**WHAT IS EXPECTED:**
Check each line of the records for "MAIS"; collect those that have it.

**SOURCE MATERIAL:**
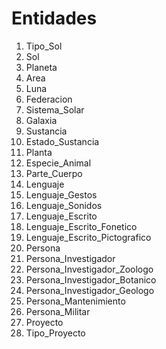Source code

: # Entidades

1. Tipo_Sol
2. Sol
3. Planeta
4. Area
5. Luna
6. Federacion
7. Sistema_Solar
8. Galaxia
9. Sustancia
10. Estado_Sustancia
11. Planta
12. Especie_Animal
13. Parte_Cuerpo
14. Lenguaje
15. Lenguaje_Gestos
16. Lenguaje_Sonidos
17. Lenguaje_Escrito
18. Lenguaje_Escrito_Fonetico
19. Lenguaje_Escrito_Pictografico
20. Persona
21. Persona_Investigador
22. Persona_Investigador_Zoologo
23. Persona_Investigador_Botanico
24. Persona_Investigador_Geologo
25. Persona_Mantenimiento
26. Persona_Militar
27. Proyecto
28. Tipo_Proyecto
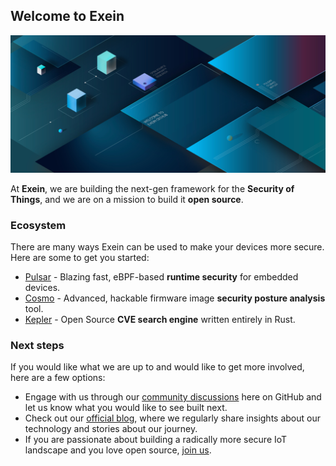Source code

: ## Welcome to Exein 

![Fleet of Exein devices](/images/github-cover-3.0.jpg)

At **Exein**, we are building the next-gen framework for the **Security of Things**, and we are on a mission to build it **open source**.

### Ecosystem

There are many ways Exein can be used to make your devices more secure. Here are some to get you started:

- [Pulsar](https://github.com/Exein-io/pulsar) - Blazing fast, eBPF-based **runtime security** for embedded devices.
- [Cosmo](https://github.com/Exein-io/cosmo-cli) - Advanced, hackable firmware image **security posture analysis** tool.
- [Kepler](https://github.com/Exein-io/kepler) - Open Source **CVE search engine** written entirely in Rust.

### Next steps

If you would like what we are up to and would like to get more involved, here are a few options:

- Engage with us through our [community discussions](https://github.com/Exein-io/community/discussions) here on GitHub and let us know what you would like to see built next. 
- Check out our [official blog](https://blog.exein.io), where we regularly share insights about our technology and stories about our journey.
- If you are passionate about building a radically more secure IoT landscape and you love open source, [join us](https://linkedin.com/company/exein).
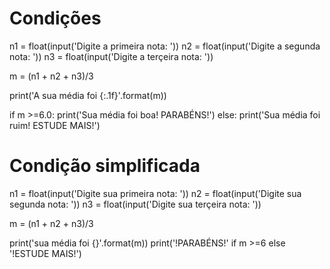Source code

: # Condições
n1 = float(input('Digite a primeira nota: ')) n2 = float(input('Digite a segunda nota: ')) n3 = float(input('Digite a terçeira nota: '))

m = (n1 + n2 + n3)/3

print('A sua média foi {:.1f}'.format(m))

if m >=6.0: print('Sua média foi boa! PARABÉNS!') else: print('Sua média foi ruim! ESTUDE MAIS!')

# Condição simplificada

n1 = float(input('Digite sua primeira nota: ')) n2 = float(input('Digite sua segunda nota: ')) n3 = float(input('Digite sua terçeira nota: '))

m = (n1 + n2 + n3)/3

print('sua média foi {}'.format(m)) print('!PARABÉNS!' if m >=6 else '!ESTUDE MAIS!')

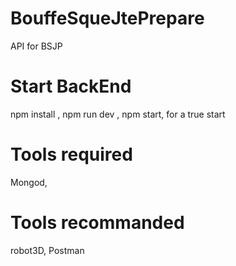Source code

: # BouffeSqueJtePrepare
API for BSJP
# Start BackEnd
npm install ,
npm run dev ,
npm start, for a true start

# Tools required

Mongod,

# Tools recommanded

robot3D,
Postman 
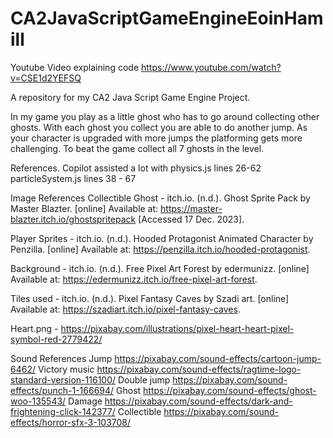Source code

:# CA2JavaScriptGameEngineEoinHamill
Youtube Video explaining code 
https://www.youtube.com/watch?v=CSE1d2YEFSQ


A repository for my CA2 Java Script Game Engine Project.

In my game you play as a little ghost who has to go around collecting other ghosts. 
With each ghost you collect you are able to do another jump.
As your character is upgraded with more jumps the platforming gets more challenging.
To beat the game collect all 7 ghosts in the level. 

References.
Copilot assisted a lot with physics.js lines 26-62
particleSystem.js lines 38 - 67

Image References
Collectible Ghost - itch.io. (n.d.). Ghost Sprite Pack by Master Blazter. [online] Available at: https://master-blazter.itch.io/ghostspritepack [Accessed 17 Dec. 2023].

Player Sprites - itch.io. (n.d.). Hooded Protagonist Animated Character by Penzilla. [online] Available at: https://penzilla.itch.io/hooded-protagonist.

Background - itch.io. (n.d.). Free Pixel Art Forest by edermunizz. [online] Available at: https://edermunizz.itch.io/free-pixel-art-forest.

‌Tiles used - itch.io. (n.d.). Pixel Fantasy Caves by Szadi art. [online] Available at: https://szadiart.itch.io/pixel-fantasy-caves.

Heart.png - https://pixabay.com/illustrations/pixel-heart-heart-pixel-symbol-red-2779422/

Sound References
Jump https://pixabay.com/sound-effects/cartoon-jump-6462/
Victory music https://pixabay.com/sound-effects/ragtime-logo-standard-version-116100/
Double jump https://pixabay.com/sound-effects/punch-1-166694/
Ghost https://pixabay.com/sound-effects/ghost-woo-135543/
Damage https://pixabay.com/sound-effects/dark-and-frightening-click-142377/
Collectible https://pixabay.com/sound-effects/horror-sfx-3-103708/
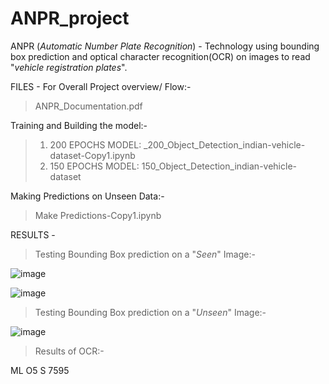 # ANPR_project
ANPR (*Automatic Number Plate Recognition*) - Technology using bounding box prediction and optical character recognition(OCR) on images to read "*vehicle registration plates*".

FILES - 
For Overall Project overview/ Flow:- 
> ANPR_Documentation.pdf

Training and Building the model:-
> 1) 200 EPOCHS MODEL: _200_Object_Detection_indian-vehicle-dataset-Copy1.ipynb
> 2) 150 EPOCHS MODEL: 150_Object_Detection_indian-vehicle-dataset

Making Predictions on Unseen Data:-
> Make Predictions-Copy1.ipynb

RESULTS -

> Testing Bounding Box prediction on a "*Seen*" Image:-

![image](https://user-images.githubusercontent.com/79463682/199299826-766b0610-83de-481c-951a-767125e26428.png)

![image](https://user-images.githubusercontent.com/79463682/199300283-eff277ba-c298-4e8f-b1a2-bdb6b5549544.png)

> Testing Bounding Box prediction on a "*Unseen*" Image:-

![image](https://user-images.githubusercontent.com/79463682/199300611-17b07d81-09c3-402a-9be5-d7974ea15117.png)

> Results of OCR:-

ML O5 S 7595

**WRITTEN RESPONSE:**
if m >=6.0: print('Sua média foi boa! PARABÉNS!') else: print('Sua média foi ruim! ESTUDE MAIS!')
print('sua média foi {}'.format(m)) print('!PARABÉNS!' if m >=6 else '!ESTUDE MAIS!')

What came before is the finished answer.